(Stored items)
***

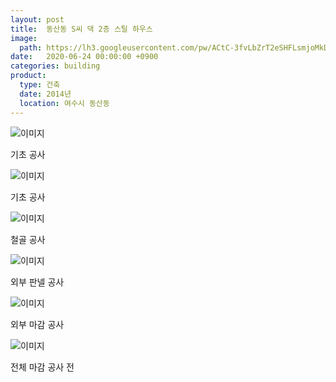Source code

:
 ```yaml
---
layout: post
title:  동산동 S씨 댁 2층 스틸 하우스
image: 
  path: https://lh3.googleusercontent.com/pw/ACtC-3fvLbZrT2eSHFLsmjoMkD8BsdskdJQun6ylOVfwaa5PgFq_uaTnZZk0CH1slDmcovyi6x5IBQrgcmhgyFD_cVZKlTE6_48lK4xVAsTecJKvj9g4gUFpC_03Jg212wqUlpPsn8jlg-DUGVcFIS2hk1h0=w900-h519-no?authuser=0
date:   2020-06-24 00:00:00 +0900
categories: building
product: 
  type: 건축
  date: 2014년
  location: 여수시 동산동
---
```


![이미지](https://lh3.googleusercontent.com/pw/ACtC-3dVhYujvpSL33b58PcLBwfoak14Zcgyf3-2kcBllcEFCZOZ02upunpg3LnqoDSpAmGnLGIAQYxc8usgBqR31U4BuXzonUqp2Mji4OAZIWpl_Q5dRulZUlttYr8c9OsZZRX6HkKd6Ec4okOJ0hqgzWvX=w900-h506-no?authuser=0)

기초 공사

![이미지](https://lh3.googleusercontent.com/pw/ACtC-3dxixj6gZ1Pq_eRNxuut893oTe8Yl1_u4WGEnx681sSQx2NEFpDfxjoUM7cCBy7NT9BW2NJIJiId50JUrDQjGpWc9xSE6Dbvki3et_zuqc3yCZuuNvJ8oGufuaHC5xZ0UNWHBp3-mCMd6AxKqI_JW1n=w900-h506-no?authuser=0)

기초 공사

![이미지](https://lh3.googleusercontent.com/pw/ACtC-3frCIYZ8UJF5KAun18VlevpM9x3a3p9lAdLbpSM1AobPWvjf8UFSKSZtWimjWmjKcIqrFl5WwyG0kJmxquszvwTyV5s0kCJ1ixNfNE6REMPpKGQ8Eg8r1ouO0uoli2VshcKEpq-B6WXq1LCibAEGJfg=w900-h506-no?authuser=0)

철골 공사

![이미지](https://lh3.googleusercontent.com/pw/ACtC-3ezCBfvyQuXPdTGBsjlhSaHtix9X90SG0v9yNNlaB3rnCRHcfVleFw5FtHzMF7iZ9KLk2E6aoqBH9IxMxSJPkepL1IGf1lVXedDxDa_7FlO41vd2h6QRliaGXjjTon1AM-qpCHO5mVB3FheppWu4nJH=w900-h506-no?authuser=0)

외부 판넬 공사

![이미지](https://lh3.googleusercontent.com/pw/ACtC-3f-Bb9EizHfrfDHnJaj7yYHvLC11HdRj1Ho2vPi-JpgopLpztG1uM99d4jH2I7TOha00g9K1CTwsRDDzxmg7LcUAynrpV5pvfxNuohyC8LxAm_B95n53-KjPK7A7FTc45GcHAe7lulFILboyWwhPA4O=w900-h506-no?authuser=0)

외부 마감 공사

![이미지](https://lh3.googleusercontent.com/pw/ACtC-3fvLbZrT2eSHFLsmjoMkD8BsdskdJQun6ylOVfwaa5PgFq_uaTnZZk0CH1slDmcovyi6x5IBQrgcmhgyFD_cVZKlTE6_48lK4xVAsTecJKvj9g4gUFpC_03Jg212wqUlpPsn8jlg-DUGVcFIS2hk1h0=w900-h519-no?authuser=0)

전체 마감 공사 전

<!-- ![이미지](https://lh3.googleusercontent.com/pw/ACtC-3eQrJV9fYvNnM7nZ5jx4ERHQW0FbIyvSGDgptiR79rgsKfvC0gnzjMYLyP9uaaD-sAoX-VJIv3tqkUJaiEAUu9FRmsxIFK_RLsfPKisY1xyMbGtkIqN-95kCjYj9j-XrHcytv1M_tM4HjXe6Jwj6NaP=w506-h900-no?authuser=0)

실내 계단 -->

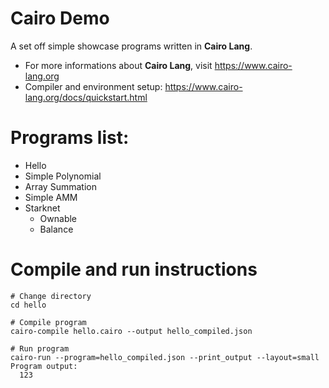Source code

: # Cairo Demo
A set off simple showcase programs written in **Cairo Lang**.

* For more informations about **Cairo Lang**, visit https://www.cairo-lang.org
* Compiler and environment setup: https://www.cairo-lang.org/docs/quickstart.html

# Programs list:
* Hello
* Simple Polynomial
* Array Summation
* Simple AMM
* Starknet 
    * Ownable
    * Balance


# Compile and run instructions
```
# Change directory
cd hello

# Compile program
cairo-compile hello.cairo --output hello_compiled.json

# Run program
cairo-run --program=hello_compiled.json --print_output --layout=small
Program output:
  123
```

***

PROBLEM DESCRIPTION: Reproduce every line above that contains the string "date".

FINISHED TASK:
date:   2020-06-24 00:00:00 +0900
  date: 2014년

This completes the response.